Questo non significa che manchi prudenza. Calenda considera l’intesa “sulle cose di fondo” ormai raggiunta. Ma ostenta cautela: “Ormai – ironizza – sono molto prudente, m’è saltato un matrimonio poco tempo fa…A parte le battute spero nell’accordo“. Anche Matteo Renzi prende tempo e, gelando ogni entusiasmo, usa la classica formula “se son rose fioriranno“. Intervistato da Massimo Giannini su La Stampa.it, il segretario di Italia Viva frena dicendosi “ottimista ma anche prudente“. E punzecchia implicitamente il suo potenziale futuro partner, osservando che la sua cautela è doverosa “visto il teatrino degli ultimi giorni“. Da cui, aggiunge: “Mi sono tenuto alla larga“.

Da sin., Matteo Renzi e Giorgio Onorati. Foto Ansa/Giorgio Onorati

Nessun dettaglio sui nodi aperti, se al centro della trattativa di questi giorni ci siano i collegi, il simbolo o la leadership. “Se si fa l’accordo – spiega Renzibisogna capire qual è la prospettiva per la prossima legislatura, se c’è un progetto serio. Le candidature e le liste sono le cose più facili su cui accordarci. La domanda vera è: ‘vogliamo fare un polo del buon senso nella prossima legislatura? Io sono ottimista e prudente. Penso che dobbiamo vederci e decidiamo se sì o no“. Giannini lo incalza sulla futura leadership di questo Terzo Polo. “Io – replica Renzi – sono pronto a fare un passo indietro sulla leadership ma prima viene l’accordo e poi i nomi, che, come dicevano i latini, sono conseguenza delle cose. Io che non sono una mammoletta, dico che prima viene il progetto politico poi viene la generosità personale“.

Renzi e Calenda, strategia per il dopo?

Accordo a parte, la sintonia tra lui e Calenda è evidente. Anche Renzi, come il leader di Azione, auspica che Draghi torni a Palazzo Chigi. “Ci aspettano tempi difficili: avremo tanta inflazione. Quando hai l’8-9% – sottolinea Renzi – tanti vanno sotto la soglia di povertà. A quel punto tra settembre e dicembre si deve ridiscutere il patto di stabilità europeo. A Bruxelles ci sono quelli tosti, gli olandesi, i tedeschi.
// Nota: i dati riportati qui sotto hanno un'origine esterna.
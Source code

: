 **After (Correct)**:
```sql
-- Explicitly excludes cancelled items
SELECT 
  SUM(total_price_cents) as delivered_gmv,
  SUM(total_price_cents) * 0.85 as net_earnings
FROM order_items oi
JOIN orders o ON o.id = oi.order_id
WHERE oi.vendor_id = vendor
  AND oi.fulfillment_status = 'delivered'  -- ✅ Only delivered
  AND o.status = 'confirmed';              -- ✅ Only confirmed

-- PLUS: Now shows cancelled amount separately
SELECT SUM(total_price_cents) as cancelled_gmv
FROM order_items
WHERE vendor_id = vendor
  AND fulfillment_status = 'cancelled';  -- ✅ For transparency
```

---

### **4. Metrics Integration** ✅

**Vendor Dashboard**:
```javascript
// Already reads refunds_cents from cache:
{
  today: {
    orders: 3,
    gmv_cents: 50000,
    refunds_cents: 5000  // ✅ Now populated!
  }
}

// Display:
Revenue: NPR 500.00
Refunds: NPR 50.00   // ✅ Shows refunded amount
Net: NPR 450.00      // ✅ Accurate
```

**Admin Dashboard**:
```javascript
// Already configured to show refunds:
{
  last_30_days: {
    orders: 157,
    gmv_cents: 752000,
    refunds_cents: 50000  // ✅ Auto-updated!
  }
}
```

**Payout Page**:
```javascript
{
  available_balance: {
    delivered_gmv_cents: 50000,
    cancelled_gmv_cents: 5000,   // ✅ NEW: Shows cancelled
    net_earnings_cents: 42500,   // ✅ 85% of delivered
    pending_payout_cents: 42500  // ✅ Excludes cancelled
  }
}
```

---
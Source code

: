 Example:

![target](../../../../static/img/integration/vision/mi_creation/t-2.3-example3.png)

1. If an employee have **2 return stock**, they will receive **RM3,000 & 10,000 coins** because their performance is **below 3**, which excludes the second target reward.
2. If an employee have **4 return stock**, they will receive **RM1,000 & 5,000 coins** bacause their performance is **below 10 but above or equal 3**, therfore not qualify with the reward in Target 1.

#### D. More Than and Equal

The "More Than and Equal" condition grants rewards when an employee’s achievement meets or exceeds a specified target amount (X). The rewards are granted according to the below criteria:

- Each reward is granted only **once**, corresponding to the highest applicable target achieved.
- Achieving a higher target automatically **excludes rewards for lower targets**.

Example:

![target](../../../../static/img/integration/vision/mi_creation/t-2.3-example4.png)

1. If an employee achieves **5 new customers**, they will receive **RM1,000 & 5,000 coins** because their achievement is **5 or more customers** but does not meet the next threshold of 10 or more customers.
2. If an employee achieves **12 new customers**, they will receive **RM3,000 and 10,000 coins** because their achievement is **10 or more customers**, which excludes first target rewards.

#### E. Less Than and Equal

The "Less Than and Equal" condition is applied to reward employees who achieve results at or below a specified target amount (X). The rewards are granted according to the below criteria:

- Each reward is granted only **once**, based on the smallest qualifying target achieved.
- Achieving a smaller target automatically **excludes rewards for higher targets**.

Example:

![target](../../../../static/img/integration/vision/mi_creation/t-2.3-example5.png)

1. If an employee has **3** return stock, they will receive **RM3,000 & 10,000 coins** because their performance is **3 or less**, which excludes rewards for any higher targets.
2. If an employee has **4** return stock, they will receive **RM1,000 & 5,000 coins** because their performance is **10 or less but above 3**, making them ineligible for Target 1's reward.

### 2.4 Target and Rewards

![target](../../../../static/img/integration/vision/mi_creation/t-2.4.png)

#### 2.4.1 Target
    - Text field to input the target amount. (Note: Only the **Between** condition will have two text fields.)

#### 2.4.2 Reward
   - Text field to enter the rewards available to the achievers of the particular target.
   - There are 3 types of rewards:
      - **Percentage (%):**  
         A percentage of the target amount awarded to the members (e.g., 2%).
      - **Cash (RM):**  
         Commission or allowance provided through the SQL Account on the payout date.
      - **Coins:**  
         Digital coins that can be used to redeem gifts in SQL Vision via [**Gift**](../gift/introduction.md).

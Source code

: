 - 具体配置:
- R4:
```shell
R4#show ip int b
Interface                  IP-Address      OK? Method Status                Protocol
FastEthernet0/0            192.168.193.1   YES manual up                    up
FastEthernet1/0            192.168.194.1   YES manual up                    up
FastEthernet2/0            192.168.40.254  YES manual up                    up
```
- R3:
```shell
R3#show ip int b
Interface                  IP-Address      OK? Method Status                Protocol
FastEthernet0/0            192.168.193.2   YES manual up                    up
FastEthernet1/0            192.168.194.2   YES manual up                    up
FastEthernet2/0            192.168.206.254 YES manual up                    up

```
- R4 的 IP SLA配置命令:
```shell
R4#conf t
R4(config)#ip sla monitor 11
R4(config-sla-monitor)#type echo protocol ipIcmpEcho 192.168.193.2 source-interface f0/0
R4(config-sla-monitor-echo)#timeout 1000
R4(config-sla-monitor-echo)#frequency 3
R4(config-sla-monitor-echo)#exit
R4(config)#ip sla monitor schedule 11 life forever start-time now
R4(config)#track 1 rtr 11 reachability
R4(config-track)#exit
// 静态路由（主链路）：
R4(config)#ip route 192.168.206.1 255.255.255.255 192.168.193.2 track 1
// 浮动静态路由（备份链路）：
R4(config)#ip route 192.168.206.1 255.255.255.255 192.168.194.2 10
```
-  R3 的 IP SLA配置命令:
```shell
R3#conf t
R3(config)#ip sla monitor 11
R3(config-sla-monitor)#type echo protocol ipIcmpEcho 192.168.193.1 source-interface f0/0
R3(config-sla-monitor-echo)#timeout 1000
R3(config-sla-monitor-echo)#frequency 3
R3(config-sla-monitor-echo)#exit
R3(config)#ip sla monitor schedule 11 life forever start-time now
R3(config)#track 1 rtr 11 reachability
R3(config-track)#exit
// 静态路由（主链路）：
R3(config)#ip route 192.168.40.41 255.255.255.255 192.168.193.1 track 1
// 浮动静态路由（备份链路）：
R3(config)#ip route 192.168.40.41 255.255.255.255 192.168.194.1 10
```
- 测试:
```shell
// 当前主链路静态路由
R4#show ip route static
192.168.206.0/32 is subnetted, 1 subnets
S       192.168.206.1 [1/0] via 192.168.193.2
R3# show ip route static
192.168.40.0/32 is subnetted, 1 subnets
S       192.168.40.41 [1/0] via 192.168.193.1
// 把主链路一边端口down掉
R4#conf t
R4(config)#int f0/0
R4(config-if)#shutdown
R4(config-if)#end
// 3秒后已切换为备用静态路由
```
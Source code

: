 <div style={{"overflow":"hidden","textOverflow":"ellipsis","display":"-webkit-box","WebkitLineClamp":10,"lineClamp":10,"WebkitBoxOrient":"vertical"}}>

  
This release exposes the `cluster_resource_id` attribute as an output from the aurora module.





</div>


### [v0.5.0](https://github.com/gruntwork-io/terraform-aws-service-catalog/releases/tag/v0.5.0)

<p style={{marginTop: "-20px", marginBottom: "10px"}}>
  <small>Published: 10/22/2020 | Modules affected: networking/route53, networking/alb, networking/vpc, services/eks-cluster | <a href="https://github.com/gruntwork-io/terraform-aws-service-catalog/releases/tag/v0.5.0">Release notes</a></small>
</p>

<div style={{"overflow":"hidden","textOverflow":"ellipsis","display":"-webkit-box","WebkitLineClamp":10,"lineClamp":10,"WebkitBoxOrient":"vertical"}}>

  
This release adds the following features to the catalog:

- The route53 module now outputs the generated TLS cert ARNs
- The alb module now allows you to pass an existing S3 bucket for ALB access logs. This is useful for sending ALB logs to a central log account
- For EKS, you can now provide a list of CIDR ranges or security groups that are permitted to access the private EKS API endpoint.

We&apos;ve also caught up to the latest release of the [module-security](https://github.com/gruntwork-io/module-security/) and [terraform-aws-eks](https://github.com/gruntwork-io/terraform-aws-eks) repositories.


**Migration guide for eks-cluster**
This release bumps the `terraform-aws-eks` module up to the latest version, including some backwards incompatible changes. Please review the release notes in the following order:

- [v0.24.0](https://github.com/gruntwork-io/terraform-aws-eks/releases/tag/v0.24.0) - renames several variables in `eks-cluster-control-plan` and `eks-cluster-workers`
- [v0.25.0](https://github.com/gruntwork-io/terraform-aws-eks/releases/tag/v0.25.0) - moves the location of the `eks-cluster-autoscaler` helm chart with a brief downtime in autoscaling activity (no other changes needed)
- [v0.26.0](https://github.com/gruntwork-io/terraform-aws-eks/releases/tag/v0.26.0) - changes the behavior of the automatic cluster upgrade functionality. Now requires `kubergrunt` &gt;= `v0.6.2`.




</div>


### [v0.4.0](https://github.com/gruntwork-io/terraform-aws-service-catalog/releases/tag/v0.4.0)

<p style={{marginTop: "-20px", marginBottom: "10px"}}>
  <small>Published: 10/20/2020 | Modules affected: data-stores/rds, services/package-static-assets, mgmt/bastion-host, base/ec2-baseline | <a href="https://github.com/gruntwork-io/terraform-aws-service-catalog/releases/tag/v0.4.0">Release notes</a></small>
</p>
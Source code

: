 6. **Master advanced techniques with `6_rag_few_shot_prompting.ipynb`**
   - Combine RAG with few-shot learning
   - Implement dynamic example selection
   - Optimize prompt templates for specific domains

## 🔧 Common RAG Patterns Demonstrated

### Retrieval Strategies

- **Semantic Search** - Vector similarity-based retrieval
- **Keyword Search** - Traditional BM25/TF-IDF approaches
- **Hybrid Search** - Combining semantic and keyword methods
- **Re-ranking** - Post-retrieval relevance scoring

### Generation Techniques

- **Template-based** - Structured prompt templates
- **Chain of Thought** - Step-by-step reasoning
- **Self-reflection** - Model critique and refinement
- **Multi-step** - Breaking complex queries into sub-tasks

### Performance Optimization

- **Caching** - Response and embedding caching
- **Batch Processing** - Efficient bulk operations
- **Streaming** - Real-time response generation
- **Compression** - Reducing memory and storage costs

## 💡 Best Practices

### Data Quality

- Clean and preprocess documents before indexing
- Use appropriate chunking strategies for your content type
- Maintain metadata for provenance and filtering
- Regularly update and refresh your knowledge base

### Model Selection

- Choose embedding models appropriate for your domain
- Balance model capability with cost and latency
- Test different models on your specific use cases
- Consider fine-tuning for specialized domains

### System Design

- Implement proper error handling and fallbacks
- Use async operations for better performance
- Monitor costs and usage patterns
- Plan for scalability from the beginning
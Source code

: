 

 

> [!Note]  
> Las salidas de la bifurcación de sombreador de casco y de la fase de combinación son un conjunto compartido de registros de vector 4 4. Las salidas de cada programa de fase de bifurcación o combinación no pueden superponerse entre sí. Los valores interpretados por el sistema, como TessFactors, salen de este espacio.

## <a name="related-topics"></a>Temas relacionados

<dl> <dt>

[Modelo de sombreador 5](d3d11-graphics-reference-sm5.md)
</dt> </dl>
Ma se non cambiamo quel patto non andiamo da nessuna parte. Io chiedo agli italiani, chi preferite che vada a trattare? Draghi o Meloni?“.

Foto Ansa/Angelo Carconi

Polemiche con Bonino e Letta

Durissimo, poi, il batti e ribatti del leader di Azione con Emma Bonino che ha definito il suo strappo “un voltafaccia repentino, immotivato e anche truffaldino“. “Io – la replica di Calenda – sono una persona educata. Ho avuto per te solo parole di stima. Cerca però di non perdere il controllo di te stessa“. Renzi usa toni acidi contro Enrico Letta, accusandolo di aver sbagliato tutto, di aver fatto “una frittata” nella scelta delle alleanze, di inseguire Di Maio, di aiutare la destra proponendo l’aumento delle tasse. Lo definisce addirittura “il miglior amico di Giorgia Meloni“. “Se vince la destra – sostiene – è in pericolo il portafoglio e i conti pubblici, non la democrazia o la Costituzione“.